Quando mi hai contattato qualche giorno fa e ho saputo che esisteva ancora questo “Findsatoshi” ho riso moltissimo, ero molto felice. Comunque alla fine mi hai trovato, a partire da una fotografia soltanto, scattata da qualche parte in una piccola città al confine tra Francia e Germania, e poi pubblicata su una carta da gioco quando ero di nuovo a Nagano, in Giappone. Con il mio nome come unica informazione: “Satoshi”.

Il mio nome è molto comune, in Giappone. Tra centinaia di migliaia di Satoshi, sono serviti 14 anni ma alla fine mi avete trovato! È incredibile!

Congratulazioni per aver risolto l’enigma #256!
E che il vostro 2021 sia meraviglioso! Buon anno nuovo!

Questo era l’indovinello che Satoshi avrebbe dovuto proporre – in giapponese – al giocatore: “Chi è che diede vita al fuoco e poi morì?” (la divinità della mitologia giapponese Izanami, ha suggerito qualcuno).

Cosa c’entra Satoshi con Perplex City
Uno dei principali sviluppatori di Perplex City, Adrian Hon, ha confermato l’identità di Satoshi, complimentandosi con Hall e Säger, e anche con Satoshi, per aver mantenuto il segreto così a lungo. Satoshi, come hanno poi spiegato altri ex impiegati di Mind Candy intervenuti sui social per festeggiare la scoperta, era un amico di una persona che lavorava nell’agenzia di pubbliche relazioni di Los Angeles che aveva collaborato con Mind Candy per la promozione del gioco.

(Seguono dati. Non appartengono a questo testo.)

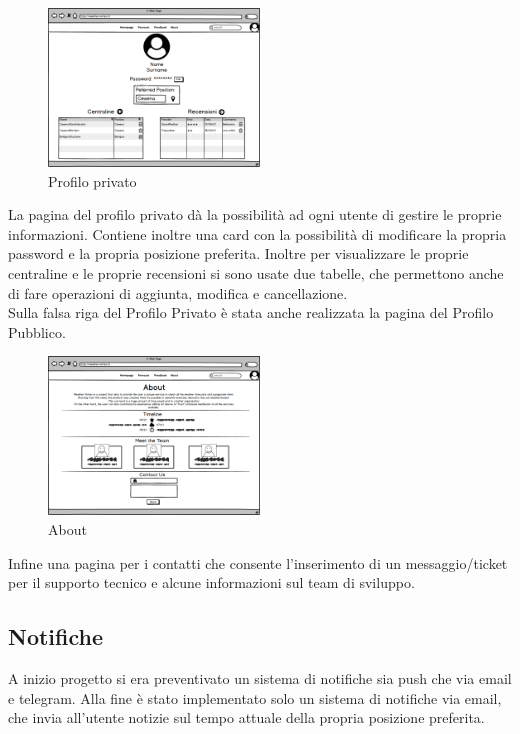 \begin{figure}[H]
    \caption{Profilo privato}
    \label{fig:Home}
    \centering
    \includegraphics[width=0.5\textwidth]{MockUps/Private Profile.png}
\end{figure}
La pagina del profilo privato dà la possibilità ad ogni utente di gestire le proprie informazioni. Contiene inoltre una card con la possibilità di modificare la propria password e la propria posizione preferita. 
Inoltre per visualizzare le proprie centraline e le proprie recensioni si sono usate due tabelle, che permettono anche di fare operazioni di aggiunta, modifica e cancellazione.\\

Sulla falsa riga del Profilo Privato è stata anche realizzata la pagina del Profilo Pubblico.

\begin{figure}[H]
    \caption{About}
    \label{fig:Home}
    \centering
    \includegraphics[width=0.5\textwidth]{MockUps/about.png}
\end{figure}
Infine una pagina per i contatti che consente l'inserimento di un messaggio/ticket
per il supporto tecnico e alcune informazioni sul team di sviluppo.

\subsection{Notifiche}
A inizio progetto si era preventivato un sistema di notifiche sia push che via email e telegram. 
Alla fine è stato implementato solo un sistema di notifiche via email, che invia all'utente notizie sul tempo attuale della propria posizione preferita. 



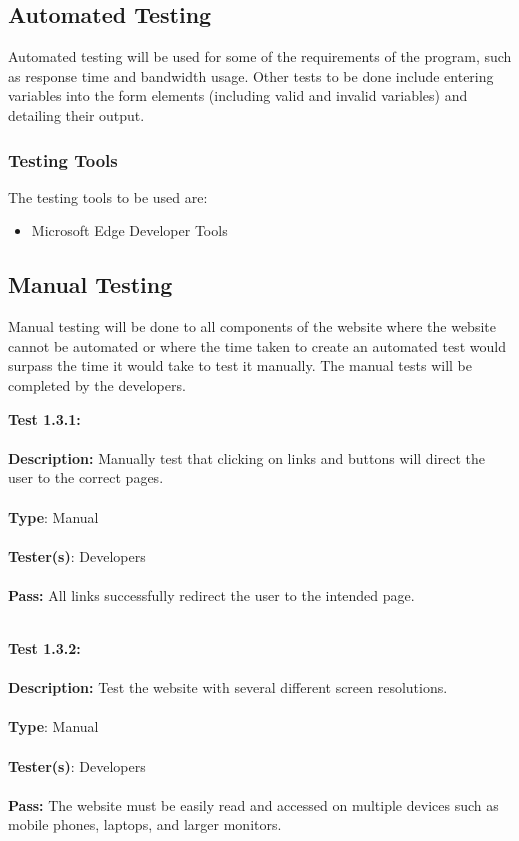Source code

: \documentclass[12pt]{article}
\begin{document}
\subsection{Automated Testing}
Automated testing will be used for some of the requirements of the program, such as response time and bandwidth usage. Other tests to be done include entering variables into the form elements (including valid and invalid variables) and detailing their output.

\subsubsection{Testing Tools}
The testing tools to be used are:
\begin{itemize}
\item Microsoft Edge Developer Tools
\end{itemize}

\subsection{Manual Testing}
Manual testing will be done to all components of the website where the website cannot be automated or where the time taken to create an automated test would surpass the time it would take to test it manually. The manual tests will be completed by the developers.

\begin{tcolorbox}
\textbf{Test 1.3.1:} \\ \\
\textbf{Description:} Manually test that clicking on links and buttons will direct the user to the correct pages. \\ \\
\textbf{Type}: Manual \\ \\
\textbf{Tester(s)}: Developers \\ \\
\textbf{Pass:} All links successfully redirect the user to the intended page. \\ \\
\end{tcolorbox}

\begin{tcolorbox}
\textbf{Test 1.3.2:} \\ \\
\textbf{Description:} Test the website with several different screen resolutions. \\ \\
\textbf{Type}: Manual \\ \\
\textbf{Tester(s)}: Developers \\ \\
\textbf{Pass:} The website must be easily read and accessed on multiple devices such as mobile phones, laptops, and larger monitors. \\ \\
\end{tcolorbox}
\end{document}

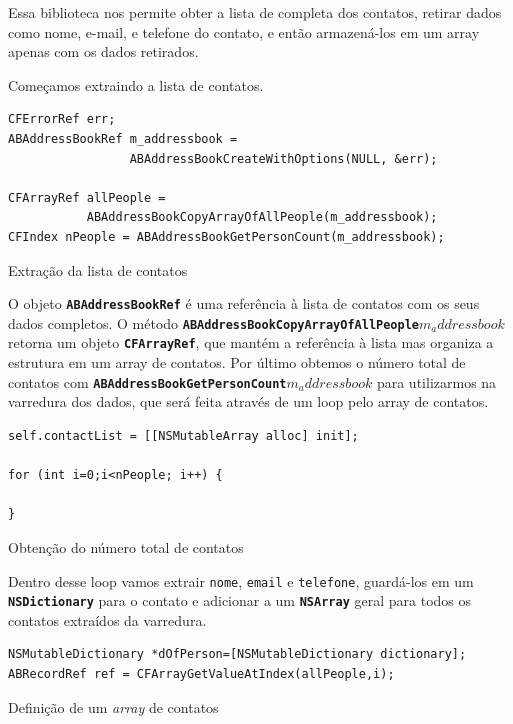 \documentclass[a4paper,12pt,brazil,doubleside]{book}
\begin{document}
\begin{singlespace}
Essa biblioteca nos permite obter a lista de completa dos contatos, retirar dados como nome, e-mail, e telefone do contato, e então armazená-los em um array apenas com os dados retirados.

Começamos extraindo a lista de contatos.

\begin{listing}[H]
\begin{verbatim}
CFErrorRef err;
ABAddressBookRef m_addressbook =
                 ABAddressBookCreateWithOptions(NULL, &err);
    
CFArrayRef allPeople =
           ABAddressBookCopyArrayOfAllPeople(m_addressbook);
CFIndex nPeople = ABAddressBookGetPersonCount(m_addressbook);
\end{verbatim}
\caption{Extração da lista de contatos}
\end{listing}


O objeto \texttt{\textbf{ABAddressBookRef}} é uma referência à lista de contatos com os seus dados completos. O método \texttt{\textbf{ABAddressBookCopyArrayOfAllPeople\(m_addressbook\)}} retorna um objeto \texttt{\textbf{CFArrayRef}}, que mantém a referência à lista mas organiza a estrutura em um array de contatos. Por último obtemos o número total de contatos com
\linebreak \texttt{\textbf{ABAddressBookGetPersonCount\(m_addressbook\)}} para utilizarmos na varredura dos dados, que será feita através de um loop pelo array de contatos.

\begin{listing}[H]
\begin{verbatim}
self.contactList = [[NSMutableArray alloc] init];

for (int i=0;i<nPeople; i++) {
    
}
\end{verbatim}
\caption{Obtenção do número total de contatos}
\end{listing}


Dentro desse loop vamos extrair \texttt{nome}, \texttt{email} e \texttt{telefone}, guardá-los em um \texttt{\textbf{NSDictionary}} para o contato e adicionar a um \texttt{\textbf{NSArray}} geral para todos os contatos extraídos da varredura.

\begin{listing}[H]
\begin{verbatim}
NSMutableDictionary *dOfPerson=[NSMutableDictionary dictionary];
ABRecordRef ref = CFArrayGetValueAtIndex(allPeople,i);
\end{verbatim}
\caption{Definição de um \emph{array} de contatos}
\end{listing}



\end{singlespace}
\end{document}
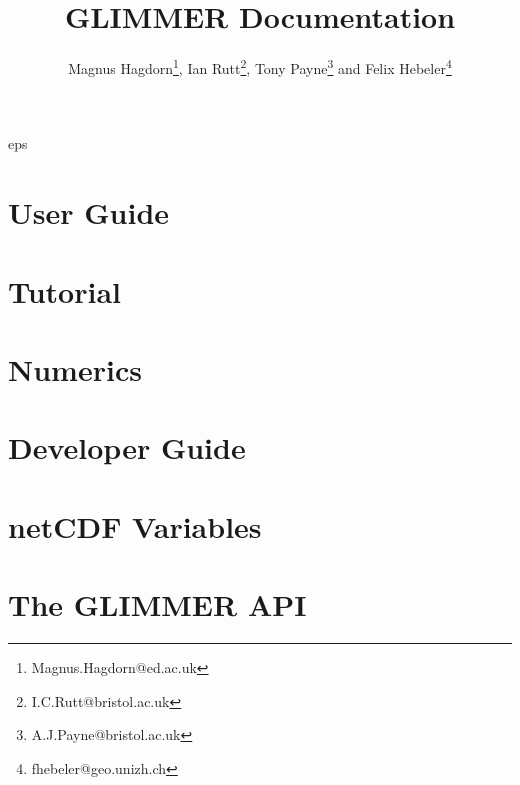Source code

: 
\frontmatter
\title{GLIMMER {\glimmerver} Documentation}
\author{Magnus Hagdorn\thanks{Magnus.Hagdorn@ed.ac.uk}, Ian
  Rutt\thanks{I.C.Rutt@bristol.ac.uk}, Tony Payne\thanks{A.J.Payne@bristol.ac.uk} 
  and Felix Hebeler\thanks{fhebeler@geo.unizh.ch}}
\maketitle
\tableofcontents

{
         {eps} 
         {%
         } 

}
{}

\mainmatter
\chapter{User Guide}
\newcommand{\dir}{ug}


\chapter{Tutorial}
\renewcommand{\dir}{tut}


\chapter{Numerics}
\renewcommand{\dir}{num}


\renewcommand{\dir}{ext}


\chapter{Developer Guide}
\renewcommand{\dir}{dg}



\appendix
\renewcommand{\dir}{ug}
\chapter{netCDF Variables}

\chapter{The GLIMMER API}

«Non c’erano molti passi da fare [per arrivare alla soluzione], ma un po’ di salti in giro per il mondo sì», ha detto Jey Biddulph, aggiungendo che un’alternativa presa in considerazione era quella di utilizzare una persona in Ecuador conosciuta da un’altra persona del team. Alla fine scelsero Satoshi, preferendo una foto di lui in vacanza a Kaysersberg – per complicare l’enigma – anziché la fotografia di lui nella città in cui abitava.